'''
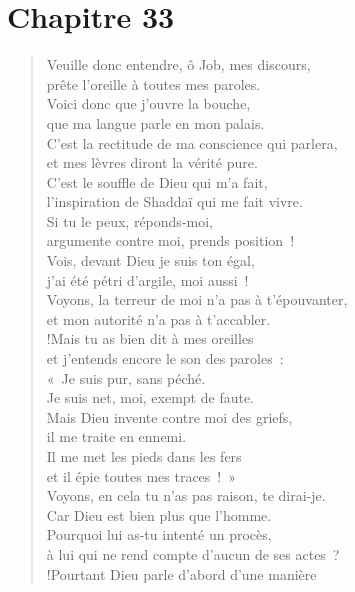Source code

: \documentclass[french,twoside]{book} %
\def\mednobreak{\ifdim\lastskip<\medskipamount
  \removelastskip\nopagebreak\medskip\fi}
\newcommand{\labelblock}[1]{\medbreak{\noindent\color{rubric}\bfseries #1}\par\mednobreak}
\newcommand\chapteropen{} %
\newcommand\chaptercont{} %
\begin{document}
\chapteropen
\chapter[{Chapitre 33}]{Chapitre 33}\renewcommand{\leftmark}{Chapitre 33}


\chaptercont

\labelblock{L’intercesseur}


\begin{verse}
Veuille donc entendre, ô Job, mes discours, \\
prête l’oreille à toutes mes paroles.\\
Voici donc que j’ouvre la bouche, \\
que ma langue parle en mon palais.\\
C’est la rectitude de ma conscience qui parlera, \\
et mes lèvres diront la vérité pure.\\
C’est le souffle de Dieu qui m’a fait, \\
l’inspiration de Shaddaï qui me fait vivre.\\
Si tu le peux, réponds-moi, \\
argumente contre moi, prends position !\\
Vois, devant Dieu je suis ton égal, \\
j’ai été pétri d’argile, moi aussi !\\
Voyons, la terreur de moi n’a pas à t’épouvanter, \\
et mon autorité n’a pas à t’accabler.\\!Mais tu as bien dit à mes oreilles \\
et j’entends encore le son des paroles :\\
« Je suis pur, sans péché. \\
Je suis net, moi, exempt de faute.\\
Mais Dieu invente contre moi des griefs, \\
il me traite en ennemi.\\
Il me met les pieds dans les fers \\
et il épie toutes mes traces ! »\\
Voyons, en cela tu n’as pas raison, te dirai-je. \\
Car Dieu est bien plus que l’homme.\\
Pourquoi lui as-tu intenté un procès, \\
à lui qui ne rend compte d’aucun de ses actes ?\\!Pourtant Dieu parle d’abord d’une manière \\

\end{verse}
\end{document}
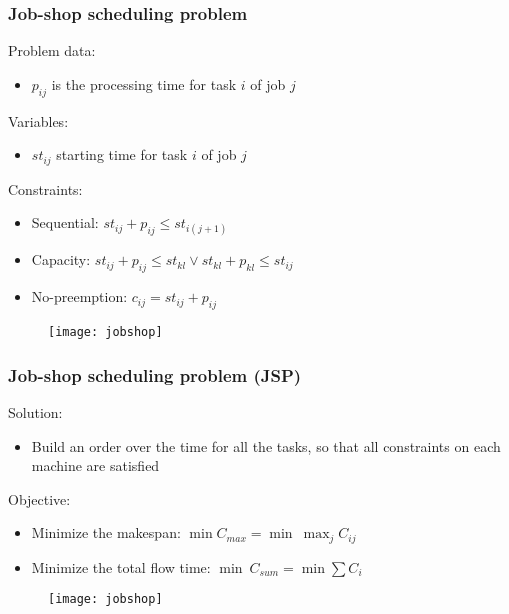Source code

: \begin{frame} \frametitle{Job-shop scheduling problem}
\pause
Problem data:
\begin{itemize}[<+->]
\item $p_{ij}$ is the processing time for task $i$ of job $j$ 
\end{itemize}

\medskip

Variables:
\begin{itemize}[<+->]
\item $st_{ij}$ starting time for task $i$ of job $j$ 
\end{itemize}


\medskip

Constraints:
\begin{itemize}[<+->]
\item Sequential: $st_{ij} + p_{ij} \leq st_{i(j+1)}$
\item Capacity: $st_{ij} + p_{ij} \leq st_{kl} \vee st_{kl} + p_{kl} \leq st_{ij}$
\item No-preemption: $c_{ij} = st_{ij} + p_{ij}$
\end{itemize}

\medskip

\begin{figure}
	\centering
	\texttt{[image: jobshop]}
\end{figure}

\end{frame}

\begin{frame} \frametitle{Job-shop scheduling problem (JSP)}
\pause
Solution:\pause
\begin{itemize}[<+->]
\item Build an order over the time for all the tasks, so that all constraints on each machine are satisfied
\end{itemize}

\medskip

Objective:
\begin{itemize}[<+->]
\item Minimize the makespan: $\operatorname*{min} C_{max} = \operatorname*{min}~\operatorname*{max}_{j}  C_{ij}$
\item Minimize the total flow time: $\operatorname*{min}~C_{sum} = \operatorname*{min} \sum C_{i}$
\end{itemize}


\medskip

\begin{figure}
	\centering
	\texttt{[image: jobshop]}
\end{figure}

\end{frame}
'''
● WORK TO COMPLETE
Find the string "Dieu" in the records, then copy each line where it occurs.

● RESULT FOR THIS TASK
C’est le souffle de Dieu qui m’a fait, \\
Vois, devant Dieu je suis ton égal, \\
Mais Dieu invente contre moi des griefs, \\
Car Dieu est bien plus que l’homme.\\
à lui qui ne rend compte d’aucun de ses actes ?\\!Pourtant Dieu parle d’abord d’une manière \\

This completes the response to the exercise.